Please restate the records below word for word, leaving out every picture.

--- Given data Enclosed Below ---

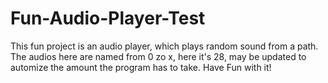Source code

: # Fun-Audio-Player-Test
This fun project is an audio player, which plays random sound from a path. The audios here are named from 0 zo x, here it's 28, may be updated to automize the amount the program has to take. Have Fun with it!
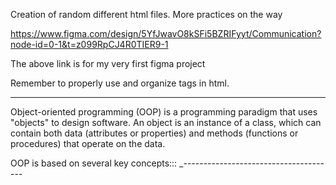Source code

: Creation of random different html files. More practices on the way

https://www.figma.com/design/5YfJwavO8kSFi5BZRIFyyt/Communication?node-id=0-1&t=z099RpCJ4R0TIER9-1


The above link is for my very first figma project

Remember to properly use and organize tags in html.


---------------------------------------
Object-oriented programming (OOP) is a programming paradigm that uses "objects" to design software. An object is an instance of a class, which can contain both data (attributes or properties) and methods (functions or procedures) that operate on the data.

OOP is based on several key concepts:::
_--------------------------------------
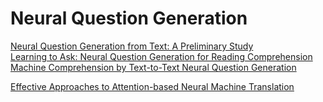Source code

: # Neural Question Generation

[Neural Question Generation from Text: A Preliminary Study](https://arxiv.org/abs/1704.01792)  
[Learning to Ask: Neural Question Generation for Reading Comprehension](https://arxiv.org/abs/1705.00106)  
[Machine Comprehension by Text-to-Text Neural Question Generation](https://arxiv.org/abs/1705.02012)  

[Effective Approaches to Attention-based Neural Machine Translation](https://arxiv.org/abs/1508.04025)  
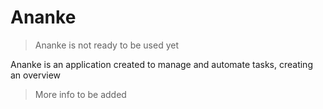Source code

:# Ananke

> Ananke is not ready to be used yet

Ananke is an application created to manage and automate tasks, creating an overview

> More info to be added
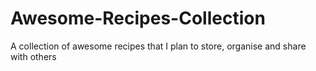 # Awesome-Recipes-Collection
A collection of awesome recipes that I plan to store, organise and share with others
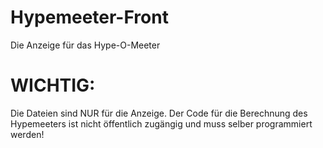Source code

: # Hypemeeter-Front
Die Anzeige für das Hype-O-Meeter

# WICHTIG:
Die Dateien sind NUR für die Anzeige. Der Code für die Berechnung des Hypemeeters ist nicht öffentlich zugängig und muss selber programmiert werden!
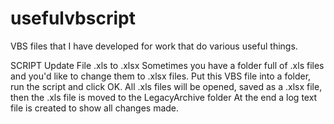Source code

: # usefulvbscript

VBS files that I have developed for work that do various useful things.

SCRIPT Update File .xls to .xlsx
Sometimes you have a folder full of .xls files and you'd like to change them to .xlsx files.
Put this VBS file into a folder, run the script and click OK.
All .xls files will be opened, saved as a .xlsx file, then the .xls file is moved to the LegacyArchive folder
At the end a log text file is created to show all changes made.
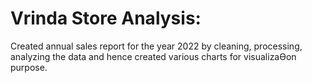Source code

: # Vrinda Store Analysis:
Created annual sales report for the year 2022 by cleaning, processing, 
analyzing the data and hence created various charts for visualizaƟon purpose.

--- End of Enclosed Given data ---

> Answer space:
Source code

: # Fun-Audio-Player-Test
This fun project is an audio player, which plays random sound from a path. The audios here are named from 0 zo x, here it's 28, may be updated to automize the amount the program has to take. Have Fun with it!
Source code

: Creation of random different html files. More practices on the way

https://www.figma.com/design/5YfJwavO8kSFi5BZRIFyyt/Communication?node-id=0-1&t=z099RpCJ4R0TIER9-1


The above link is for my very first figma project

Remember to properly use and organize tags in html.


---------------------------------------
Object-oriented programming (OOP) is a programming paradigm that uses "objects" to design software. An object is an instance of a class, which can contain both data (attributes or properties) and methods (functions or procedures) that operate on the data.

OOP is based on several key concepts:::
_--------------------------------------
Source code

: # Neural Question Generation

[Neural Question Generation from Text: A Preliminary Study](https://arxiv.org/abs/1704.01792)  
[Learning to Ask: Neural Question Generation for Reading Comprehension](https://arxiv.org/abs/1705.00106)  
[Machine Comprehension by Text-to-Text Neural Question Generation](https://arxiv.org/abs/1705.02012)  

[Effective Approaches to Attention-based Neural Machine Translation](https://arxiv.org/abs/1508.04025)  
Source code

:# Ananke

> Ananke is not ready to be used yet

Ananke is an application created to manage and automate tasks, creating an overview

> More info to be added
 # Awesome-Recipes-Collection
A collection of awesome recipes that I plan to store, organise and share with others
Source code

: # Hypemeeter-Front
Die Anzeige für das Hype-O-Meeter

# WICHTIG:
Die Dateien sind NUR für die Anzeige. Der Code für die Berechnung des Hypemeeters ist nicht öffentlich zugängig und muss selber programmiert werden!
Source code

: # usefulvbscript

VBS files that I have developed for work that do various useful things.

SCRIPT Update File .xls to .xlsx
Sometimes you have a folder full of .xls files and you'd like to change them to .xlsx files.
Put this VBS file into a folder, run the script and click OK.
All .xls files will be opened, saved as a .xlsx file, then the .xls file is moved to the LegacyArchive folder
At the end a log text file is created to show all changes made.
Source code

: # Vrinda Store Analysis:
Created annual sales report for the year 2022 by cleaning, processing, 
analyzing the data and hence created various charts for visualizaƟon purpose.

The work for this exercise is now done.